Add Record/Replay functionality for offline processing (Issue #2759) #2760

devin-ai-integration · 2025-05-05T22:23:37Z

Record/Replay Functionality for Offline Processing

Description

This PR implements the Record/Replay functionality requested in issue #2759. This feature allows users to:

Record a CrewAI run with all LLM responses using crewai run --record
Replay the run later without making any network calls using crewai run --replay

Benefits

Faster iteration during development
Ability to work offline without network connectivity
Predictable results for testing and debugging
Lower costs by not using tokens during development iterations

Implementation Details

Added a SQLite-based storage for caching LLM responses
Modified the LLM class to intercept and cache responses during recording
Added CLI flags for record and replay modes
Added tests to verify the functionality

Testing

Added unit tests for the LLM response cache
Added integration tests for the record/replay functionality
Manually tested the CLI commands

Usage Examples

# Record a run
crew = Crew(agents=[agent], tasks=[task])
crew.record_mode = True
crew.kickoff()

# Replay a run
crew = Crew(agents=[agent], tasks=[task])
crew.replay_mode = True
crew.kickoff()

Or via CLI:

# Record a run
crewai run --record

# Replay a run
crewai run --replay

Fixes #2759

Link to Devin run: https://app.devin.ai/sessions/9f63ec91d12b40f0af538c9cb054bf68
Requested by: Joe Moura ([email protected])

Co-Authored-By: Joe Moura <[email protected]>

devin-ai-integration · 2025-05-05T22:23:43Z

🤖 Devin AI Engineer

I'll be helping with this pull request! Here's what you should know:

✅ I will automatically:

Address comments on this PR. Add '(aside)' to your comment to have me ignore it.
Look at CI failures and help fix them

Note: I can only respond to comments from users who have write access to this repository.

⚙️ Control Options:

Disable automatic comment and CI monitoring

joaomdmoura · 2025-05-05T22:25:47Z

Disclaimer: This review was made by a crew of AI Agents.

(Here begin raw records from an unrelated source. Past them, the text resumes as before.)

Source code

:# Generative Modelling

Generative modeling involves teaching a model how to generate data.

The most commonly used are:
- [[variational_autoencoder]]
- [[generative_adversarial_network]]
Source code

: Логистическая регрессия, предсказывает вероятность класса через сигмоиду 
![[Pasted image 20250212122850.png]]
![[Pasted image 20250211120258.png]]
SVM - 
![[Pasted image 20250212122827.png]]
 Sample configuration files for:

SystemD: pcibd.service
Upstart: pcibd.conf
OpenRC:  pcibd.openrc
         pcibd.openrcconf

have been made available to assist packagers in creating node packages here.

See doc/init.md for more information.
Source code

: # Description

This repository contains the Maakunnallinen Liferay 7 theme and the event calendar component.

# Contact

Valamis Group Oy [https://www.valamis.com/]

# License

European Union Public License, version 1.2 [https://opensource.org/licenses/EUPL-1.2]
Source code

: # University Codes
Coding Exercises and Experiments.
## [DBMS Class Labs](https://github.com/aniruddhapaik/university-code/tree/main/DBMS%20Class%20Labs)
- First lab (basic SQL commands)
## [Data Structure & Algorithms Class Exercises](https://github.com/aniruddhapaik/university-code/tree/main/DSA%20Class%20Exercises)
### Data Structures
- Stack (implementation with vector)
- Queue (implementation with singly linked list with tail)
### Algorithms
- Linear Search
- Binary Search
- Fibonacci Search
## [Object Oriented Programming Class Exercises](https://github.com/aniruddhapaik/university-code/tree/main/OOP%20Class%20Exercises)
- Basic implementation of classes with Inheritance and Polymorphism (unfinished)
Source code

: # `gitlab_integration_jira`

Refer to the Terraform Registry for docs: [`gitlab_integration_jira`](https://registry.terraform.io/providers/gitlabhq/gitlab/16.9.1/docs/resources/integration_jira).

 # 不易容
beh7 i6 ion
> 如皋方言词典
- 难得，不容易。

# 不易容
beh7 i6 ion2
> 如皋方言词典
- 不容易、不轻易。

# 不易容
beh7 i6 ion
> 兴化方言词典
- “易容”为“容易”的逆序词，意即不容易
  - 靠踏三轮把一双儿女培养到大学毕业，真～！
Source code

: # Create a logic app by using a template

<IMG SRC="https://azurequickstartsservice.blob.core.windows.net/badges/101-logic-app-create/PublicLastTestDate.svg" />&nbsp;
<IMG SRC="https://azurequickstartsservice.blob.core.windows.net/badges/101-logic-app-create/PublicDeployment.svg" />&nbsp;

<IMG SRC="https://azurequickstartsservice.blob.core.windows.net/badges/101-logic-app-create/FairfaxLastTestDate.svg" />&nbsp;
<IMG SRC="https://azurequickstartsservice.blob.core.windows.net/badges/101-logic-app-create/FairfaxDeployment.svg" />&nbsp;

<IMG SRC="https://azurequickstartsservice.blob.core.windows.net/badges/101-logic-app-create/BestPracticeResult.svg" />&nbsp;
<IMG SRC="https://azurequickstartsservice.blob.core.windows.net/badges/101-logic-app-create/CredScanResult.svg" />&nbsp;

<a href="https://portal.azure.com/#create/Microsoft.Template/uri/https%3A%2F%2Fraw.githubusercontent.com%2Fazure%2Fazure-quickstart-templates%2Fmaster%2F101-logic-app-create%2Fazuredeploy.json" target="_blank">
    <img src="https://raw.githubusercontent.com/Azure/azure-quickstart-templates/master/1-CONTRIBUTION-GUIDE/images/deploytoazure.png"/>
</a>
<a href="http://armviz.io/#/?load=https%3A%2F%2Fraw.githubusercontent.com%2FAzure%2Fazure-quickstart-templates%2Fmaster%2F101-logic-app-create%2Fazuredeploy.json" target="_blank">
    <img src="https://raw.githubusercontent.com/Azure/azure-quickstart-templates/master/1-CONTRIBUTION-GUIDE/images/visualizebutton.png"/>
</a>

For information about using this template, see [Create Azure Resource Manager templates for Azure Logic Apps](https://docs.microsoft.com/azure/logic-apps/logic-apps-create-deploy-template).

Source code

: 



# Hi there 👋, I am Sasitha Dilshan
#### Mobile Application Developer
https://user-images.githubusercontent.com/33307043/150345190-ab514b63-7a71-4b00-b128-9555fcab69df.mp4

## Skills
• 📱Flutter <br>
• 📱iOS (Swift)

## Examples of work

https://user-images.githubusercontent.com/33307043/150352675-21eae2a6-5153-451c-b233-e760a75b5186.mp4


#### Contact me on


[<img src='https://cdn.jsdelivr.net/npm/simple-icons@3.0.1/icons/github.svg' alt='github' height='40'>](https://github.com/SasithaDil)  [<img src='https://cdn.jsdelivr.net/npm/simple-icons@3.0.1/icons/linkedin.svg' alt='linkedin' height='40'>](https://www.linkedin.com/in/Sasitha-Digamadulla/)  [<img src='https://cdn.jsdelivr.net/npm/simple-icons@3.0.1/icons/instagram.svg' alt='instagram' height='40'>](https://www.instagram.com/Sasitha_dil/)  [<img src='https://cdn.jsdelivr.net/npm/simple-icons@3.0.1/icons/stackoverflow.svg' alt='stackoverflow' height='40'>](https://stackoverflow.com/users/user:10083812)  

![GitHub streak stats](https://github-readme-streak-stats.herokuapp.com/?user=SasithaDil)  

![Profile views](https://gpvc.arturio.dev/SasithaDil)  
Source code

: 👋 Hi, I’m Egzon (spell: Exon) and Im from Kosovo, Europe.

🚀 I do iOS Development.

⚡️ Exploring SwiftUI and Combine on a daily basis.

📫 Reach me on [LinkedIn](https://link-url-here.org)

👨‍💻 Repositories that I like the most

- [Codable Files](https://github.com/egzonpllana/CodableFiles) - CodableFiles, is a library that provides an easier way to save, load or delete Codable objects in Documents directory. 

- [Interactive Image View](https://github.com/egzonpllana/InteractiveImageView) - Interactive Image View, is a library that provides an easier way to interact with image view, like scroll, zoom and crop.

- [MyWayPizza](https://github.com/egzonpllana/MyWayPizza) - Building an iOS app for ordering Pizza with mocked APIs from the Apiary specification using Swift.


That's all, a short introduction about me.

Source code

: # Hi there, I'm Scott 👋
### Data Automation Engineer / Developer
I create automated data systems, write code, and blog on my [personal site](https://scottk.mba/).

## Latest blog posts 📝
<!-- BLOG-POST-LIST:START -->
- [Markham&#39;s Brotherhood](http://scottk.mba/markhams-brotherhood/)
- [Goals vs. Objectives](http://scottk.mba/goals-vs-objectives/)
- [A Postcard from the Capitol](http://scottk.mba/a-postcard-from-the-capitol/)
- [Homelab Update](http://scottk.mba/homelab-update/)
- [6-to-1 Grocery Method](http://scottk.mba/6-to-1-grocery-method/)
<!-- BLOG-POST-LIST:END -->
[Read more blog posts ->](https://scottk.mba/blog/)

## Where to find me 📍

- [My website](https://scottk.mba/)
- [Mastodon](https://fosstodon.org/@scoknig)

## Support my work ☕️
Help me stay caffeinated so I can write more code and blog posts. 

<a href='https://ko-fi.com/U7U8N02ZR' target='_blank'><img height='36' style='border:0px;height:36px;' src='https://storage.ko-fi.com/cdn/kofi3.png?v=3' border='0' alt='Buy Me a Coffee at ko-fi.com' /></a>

Code Review Comment: Record/Replay Functionality Addition

Overview

The recent pull request introduces essential capabilities for offline processing through the enhancement of Record/Replay functionality for LLM responses. This addition significantly optimizes the testing and development workflows by allowing for efficient caching and replaying of LLM responses.

Key Findings

CLI Implementation (`cli.py`)

Positive: The implementation of new flags for record and replay modes is clean and well-structured.

Improvement Suggestion: To enhance user experience, validate mutually exclusive flags at the command flow’s entry point to prevent simultaneous usage:

@crewai.command()
@click.option("--record", is_flag=True, help="Record LLM responses for later replay")
@click.option("--replay", is_flag=True, help="Replay from recorded LLM responses")
def run(record: bool = False, replay: bool = False):
    if record and replay:
        raise click.UsageError("Cannot use --record and --replay simultaneously")
    run_crew(record=record, replay=replay)

Cache Storage Implementation (`llm_response_cache_storage.py`)

Positive: Adequate handling of SQLite connections and secure hashing for requests is implemented, along with proper error handling.

Improvement Suggestions:

Connection Pooling: Enhance performance by implementing connection pooling:

class LLMResponseCacheStorage:
    def __init__(self, db_path: str):
        self.db_path = db_path
        self._connection_pool = {}
        
    def _get_connection(self):
        thread_id = threading.get_ident()
        if thread_id not in self._connection_pool:
            self._connection_pool[thread_id] = sqlite3.connect(self.db_path)
        return self._connection_pool[thread_id]

Cache Expiration: Integrate a mechanism to remove expired responses to maintain cache relevance:

def cleanup_expired_cache(self, max_age_days: int = 7):
    with sqlite3.connect(self.db_path) as conn:
        cursor = conn.cursor()
        cursor.execute(
            """
            DELETE FROM llm_response_cache
            WHERE timestamp < datetime('now', '-? days')
            """,
            (max_age_days,)
        )
        conn.commit()

LLM Integration (`llm.py`)

Issues Identified:
1. Potential memory leak concerns if the cache handler is referenced improperly.
2. Inadequate error handling during cache operations which may lead to silent failures.

Suggested Improvements: Enhance cache handling logic with robust error management:

def call(self, messages: List[Dict[str, Any]], ...) -> str:
    try:
        if self._response_cache_handler and self._response_cache_handler.is_replaying():
            cached_response = self._response_cache_handler.get_cached_response(self.model, messages)
            if cached_response:
                return cached_response
        response = self._make_llm_call(messages, tools)
        if self._response_cache_handler and self._response_cache_handler.is_recording():
            self._response_cache_handler.cache_response(self.model, messages, response)
        return response
    except Exception as e:
        logger.error(f"LLM call failed: {e}")
        raise

Testing Coverage

Positive: The test cases cover both recording and replay functionalities comprehensively.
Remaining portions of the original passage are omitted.